- Problem
A verbatim transcript of the lines below, starting at the first and ending with the one that holds "tags: origin-scotland", is what should be produced.

- Data in this exercise
• • • •
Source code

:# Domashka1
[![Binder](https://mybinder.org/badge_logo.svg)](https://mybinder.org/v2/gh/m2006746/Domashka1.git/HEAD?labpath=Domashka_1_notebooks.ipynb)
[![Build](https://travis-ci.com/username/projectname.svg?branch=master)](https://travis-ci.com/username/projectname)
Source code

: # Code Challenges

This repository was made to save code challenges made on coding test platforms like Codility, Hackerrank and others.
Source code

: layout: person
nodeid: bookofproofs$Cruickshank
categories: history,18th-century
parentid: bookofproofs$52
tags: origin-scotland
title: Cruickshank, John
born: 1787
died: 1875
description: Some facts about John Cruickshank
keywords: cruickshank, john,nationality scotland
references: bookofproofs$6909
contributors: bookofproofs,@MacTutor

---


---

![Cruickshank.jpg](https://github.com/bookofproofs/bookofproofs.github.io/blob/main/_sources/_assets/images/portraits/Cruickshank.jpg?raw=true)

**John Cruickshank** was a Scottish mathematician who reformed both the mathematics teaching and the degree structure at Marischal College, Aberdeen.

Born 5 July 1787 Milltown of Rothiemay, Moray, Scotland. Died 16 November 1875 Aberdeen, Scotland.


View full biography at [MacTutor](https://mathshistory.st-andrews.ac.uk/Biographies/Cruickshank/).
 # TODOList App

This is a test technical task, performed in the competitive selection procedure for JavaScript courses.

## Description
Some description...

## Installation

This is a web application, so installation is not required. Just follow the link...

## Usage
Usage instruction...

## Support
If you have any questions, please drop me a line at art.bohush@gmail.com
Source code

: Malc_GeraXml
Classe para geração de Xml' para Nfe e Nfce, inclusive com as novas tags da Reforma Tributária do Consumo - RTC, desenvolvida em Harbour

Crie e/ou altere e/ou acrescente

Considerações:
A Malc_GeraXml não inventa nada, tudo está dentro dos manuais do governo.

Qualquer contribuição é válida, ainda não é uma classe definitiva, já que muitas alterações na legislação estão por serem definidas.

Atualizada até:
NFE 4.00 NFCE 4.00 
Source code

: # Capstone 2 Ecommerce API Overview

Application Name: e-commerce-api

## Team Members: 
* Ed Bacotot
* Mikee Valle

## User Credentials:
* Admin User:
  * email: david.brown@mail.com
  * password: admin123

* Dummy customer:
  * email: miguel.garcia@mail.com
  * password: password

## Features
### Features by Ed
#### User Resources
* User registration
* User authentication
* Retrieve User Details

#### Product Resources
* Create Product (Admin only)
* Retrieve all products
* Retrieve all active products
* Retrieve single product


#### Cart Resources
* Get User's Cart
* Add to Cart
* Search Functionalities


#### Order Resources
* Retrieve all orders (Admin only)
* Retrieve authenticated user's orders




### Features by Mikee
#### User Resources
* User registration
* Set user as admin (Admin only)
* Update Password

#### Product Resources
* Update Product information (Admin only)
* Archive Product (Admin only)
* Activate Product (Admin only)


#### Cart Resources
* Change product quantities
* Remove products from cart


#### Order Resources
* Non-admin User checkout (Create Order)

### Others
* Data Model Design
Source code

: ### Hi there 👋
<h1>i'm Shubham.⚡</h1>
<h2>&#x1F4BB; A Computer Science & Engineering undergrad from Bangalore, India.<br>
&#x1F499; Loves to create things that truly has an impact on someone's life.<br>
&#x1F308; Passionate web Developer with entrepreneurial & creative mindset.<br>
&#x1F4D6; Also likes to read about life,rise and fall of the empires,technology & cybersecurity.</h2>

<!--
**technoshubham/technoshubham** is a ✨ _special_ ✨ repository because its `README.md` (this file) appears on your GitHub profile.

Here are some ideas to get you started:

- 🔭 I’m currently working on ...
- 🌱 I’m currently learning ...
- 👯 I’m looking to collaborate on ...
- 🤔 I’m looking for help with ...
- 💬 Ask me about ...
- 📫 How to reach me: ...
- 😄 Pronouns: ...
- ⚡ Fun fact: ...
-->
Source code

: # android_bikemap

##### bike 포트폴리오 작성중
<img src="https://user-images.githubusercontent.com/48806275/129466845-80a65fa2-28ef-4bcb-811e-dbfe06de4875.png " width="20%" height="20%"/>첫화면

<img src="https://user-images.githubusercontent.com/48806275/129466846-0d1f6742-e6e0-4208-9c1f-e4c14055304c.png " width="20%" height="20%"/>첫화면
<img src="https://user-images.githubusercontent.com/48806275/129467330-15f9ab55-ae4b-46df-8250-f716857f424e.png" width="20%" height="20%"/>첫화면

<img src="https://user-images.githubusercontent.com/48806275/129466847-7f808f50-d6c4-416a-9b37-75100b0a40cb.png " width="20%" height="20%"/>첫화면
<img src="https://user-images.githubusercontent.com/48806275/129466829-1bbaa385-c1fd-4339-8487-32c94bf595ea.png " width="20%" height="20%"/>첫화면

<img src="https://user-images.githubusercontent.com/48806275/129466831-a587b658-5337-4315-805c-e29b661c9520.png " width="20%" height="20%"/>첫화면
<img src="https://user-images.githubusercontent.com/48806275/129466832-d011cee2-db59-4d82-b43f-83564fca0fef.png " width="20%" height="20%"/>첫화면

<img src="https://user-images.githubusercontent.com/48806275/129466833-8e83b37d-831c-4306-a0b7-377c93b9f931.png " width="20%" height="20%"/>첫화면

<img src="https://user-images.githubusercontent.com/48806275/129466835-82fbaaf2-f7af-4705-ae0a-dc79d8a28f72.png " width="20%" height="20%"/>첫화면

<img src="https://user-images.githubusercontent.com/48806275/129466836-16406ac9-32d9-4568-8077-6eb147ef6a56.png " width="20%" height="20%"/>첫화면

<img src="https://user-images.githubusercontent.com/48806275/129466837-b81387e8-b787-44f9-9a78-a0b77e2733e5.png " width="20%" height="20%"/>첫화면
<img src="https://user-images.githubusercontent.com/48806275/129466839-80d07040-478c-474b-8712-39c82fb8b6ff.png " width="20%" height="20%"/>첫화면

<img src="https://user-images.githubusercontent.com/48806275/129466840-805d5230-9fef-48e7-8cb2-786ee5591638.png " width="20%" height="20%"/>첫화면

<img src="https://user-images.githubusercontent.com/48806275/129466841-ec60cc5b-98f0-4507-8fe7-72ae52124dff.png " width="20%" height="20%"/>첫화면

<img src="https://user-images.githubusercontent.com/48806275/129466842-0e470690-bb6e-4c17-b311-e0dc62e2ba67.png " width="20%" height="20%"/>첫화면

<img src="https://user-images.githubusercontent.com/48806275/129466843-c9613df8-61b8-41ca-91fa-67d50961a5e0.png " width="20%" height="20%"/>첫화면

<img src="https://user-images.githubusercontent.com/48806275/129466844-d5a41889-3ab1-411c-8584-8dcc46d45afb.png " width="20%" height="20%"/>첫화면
• • • •
- Completed exercise
Source code

:# Domashka1
[![Binder](https://mybinder.org/badge_logo.svg)](https://mybinder.org/v2/gh/m2006746/Domashka1.git/HEAD?labpath=Domashka_1_notebooks.ipynb)
[![Build](https://travis-ci.com/username/projectname.svg?branch=master)](https://travis-ci.com/username/projectname)
Source code

: # Code Challenges

This repository was made to save code challenges made on coding test platforms like Codility, Hackerrank and others.
Source code

: layout: person
nodeid: bookofproofs$Cruickshank
categories: history,18th-century
parentid: bookofproofs$52
tags: origin-scotland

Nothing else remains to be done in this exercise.